Top of Data to examine

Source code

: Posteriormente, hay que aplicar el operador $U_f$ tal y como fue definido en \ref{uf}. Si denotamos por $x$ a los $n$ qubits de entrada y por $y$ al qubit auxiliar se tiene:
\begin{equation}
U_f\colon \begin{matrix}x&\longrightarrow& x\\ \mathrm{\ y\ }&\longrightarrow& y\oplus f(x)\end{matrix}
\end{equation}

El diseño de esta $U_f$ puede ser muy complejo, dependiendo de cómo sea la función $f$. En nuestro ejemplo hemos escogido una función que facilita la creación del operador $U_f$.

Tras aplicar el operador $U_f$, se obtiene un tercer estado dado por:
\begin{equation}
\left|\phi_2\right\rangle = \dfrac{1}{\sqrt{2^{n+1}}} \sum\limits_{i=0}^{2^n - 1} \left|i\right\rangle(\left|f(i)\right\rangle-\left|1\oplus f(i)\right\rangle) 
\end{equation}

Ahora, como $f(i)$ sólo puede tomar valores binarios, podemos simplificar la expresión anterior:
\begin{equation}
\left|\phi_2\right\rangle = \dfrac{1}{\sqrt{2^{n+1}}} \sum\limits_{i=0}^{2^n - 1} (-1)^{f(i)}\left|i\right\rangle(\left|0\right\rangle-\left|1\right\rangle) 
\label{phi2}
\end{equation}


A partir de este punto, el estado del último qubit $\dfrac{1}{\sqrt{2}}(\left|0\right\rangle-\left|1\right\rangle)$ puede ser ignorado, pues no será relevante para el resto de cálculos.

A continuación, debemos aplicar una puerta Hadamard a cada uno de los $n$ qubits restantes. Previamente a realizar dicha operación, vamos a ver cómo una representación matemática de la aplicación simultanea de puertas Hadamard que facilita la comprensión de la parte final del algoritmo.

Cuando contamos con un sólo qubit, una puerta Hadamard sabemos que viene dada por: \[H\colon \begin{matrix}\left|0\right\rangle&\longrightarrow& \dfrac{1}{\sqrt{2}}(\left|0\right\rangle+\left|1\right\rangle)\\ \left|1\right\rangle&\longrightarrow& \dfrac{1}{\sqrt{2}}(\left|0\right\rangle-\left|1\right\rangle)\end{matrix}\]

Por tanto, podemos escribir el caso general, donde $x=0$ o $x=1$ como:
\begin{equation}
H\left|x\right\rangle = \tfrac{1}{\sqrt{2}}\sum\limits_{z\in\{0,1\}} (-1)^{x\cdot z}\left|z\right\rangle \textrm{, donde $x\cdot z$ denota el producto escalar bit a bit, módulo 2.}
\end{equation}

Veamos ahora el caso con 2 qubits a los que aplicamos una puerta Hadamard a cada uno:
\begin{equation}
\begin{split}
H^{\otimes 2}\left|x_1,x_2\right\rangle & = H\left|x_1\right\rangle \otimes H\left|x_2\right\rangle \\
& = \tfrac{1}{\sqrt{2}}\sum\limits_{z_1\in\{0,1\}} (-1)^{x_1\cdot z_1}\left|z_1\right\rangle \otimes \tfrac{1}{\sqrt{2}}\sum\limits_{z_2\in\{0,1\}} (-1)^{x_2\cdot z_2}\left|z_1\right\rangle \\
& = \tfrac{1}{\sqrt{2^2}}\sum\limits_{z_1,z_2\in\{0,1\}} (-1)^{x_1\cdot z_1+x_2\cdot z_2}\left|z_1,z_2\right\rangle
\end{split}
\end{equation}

Bottom of Data to examine

◆ What you are asked to do
Please report every line in the entries above that holds the string "oplus".

◆ Completed task
U_f\colon \begin{matrix}x&\longrightarrow& x\\ \mathrm{\ y\ }&\longrightarrow& y\oplus f(x)\end{matrix}
\left|\phi_2\right\rangle = \dfrac{1}{\sqrt{2^{n+1}}} \sum\limits_{i=0}^{2^n - 1} \left|i\right\rangle(\left|f(i)\right\rangle-\left|1\oplus f(i)\right\rangle) 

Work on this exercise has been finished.